Campanhas para atrair médicos estrangeiros para o setor público já
existem em diversos Estados brasileiros.
Visto rápido e mais seleçãoA estratégia mais bem cotada pela
SAE para atrair profissionais para o Brasil é a adoção do sistema de pontos,
utilizado por países como Austrália, Canadá e Grã-Bretanha.

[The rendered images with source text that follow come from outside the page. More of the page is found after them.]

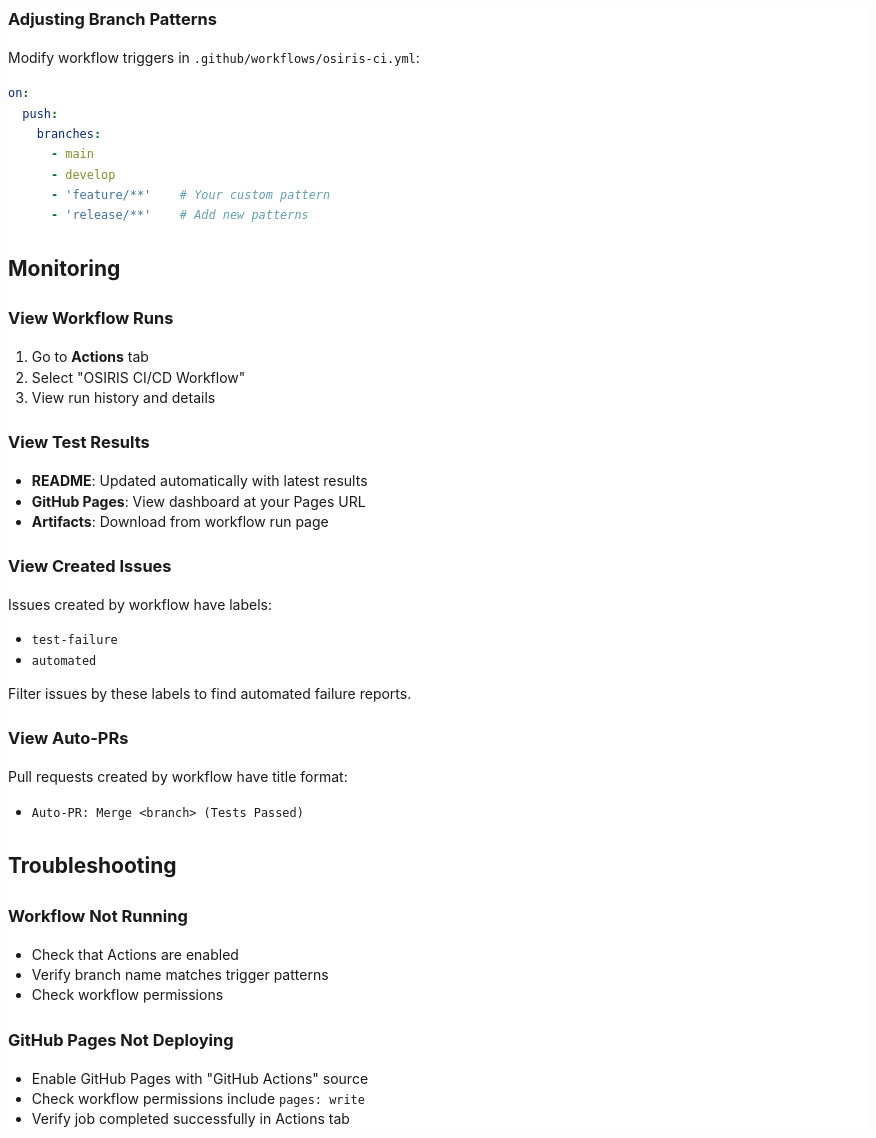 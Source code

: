 ### Adjusting Branch Patterns

Modify workflow triggers in `.github/workflows/osiris-ci.yml`:

```yaml
on:
  push:
    branches:
      - main
      - develop
      - 'feature/**'    # Your custom pattern
      - 'release/**'    # Add new patterns
```

## Monitoring

### View Workflow Runs

1. Go to **Actions** tab
2. Select "OSIRIS CI/CD Workflow"
3. View run history and details

### View Test Results

- **README**: Updated automatically with latest results
- **GitHub Pages**: View dashboard at your Pages URL
- **Artifacts**: Download from workflow run page

### View Created Issues

Issues created by workflow have labels:
- `test-failure`
- `automated`

Filter issues by these labels to find automated failure reports.

### View Auto-PRs

Pull requests created by workflow have title format:
- `Auto-PR: Merge <branch> (Tests Passed)`

## Troubleshooting

### Workflow Not Running

- Check that Actions are enabled
- Verify branch name matches trigger patterns
- Check workflow permissions

### GitHub Pages Not Deploying

- Enable GitHub Pages with "GitHub Actions" source
- Check workflow permissions include `pages: write`
- Verify job completed successfully in Actions tab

O sistema confere quantidades diferentes de pontos às respostas do
potencial imigrante em um questionário.
André Luiz Sacconato, analista da Brain, diz que o sistema pode ser uma
opção beneficie empresas e proteja o trabalhador brasileiro de uma "invasão" de
profissionais.
"Ele limita a entrada ao que se precisa, já que você pode dar poucos
pontos para determinadas profissões, idades ou experiências que não são
desejadas pelo país", defende.
O ministro Marcelo Neri diz que a SAE não cogita criar uma lista de
profissionais em demanda, que também é utilizado por estes países juntamente com
o sistema de pontos.
Atualmente, os vistos de trabalho para o Brasil são vinculados à
contratação por uma empresa no país. Em 2012, mais de 73 mil vistos foram
emitidos.
Agilizar o processo de obtenção do visto é um dos pilares da estratégia
da SAE. De acordo com a Brain, o processo brasileiro requer 19 documentos
diferentes - são 8 no Canadá, 12 na Grã-Bretanha e 13 na Austrália.
A espera para a emissão do visto brasileiro também é uma das maiores -
são 45 dias em média, contra 15 dias na Grã-Bretanha e 21 dias na Austrália.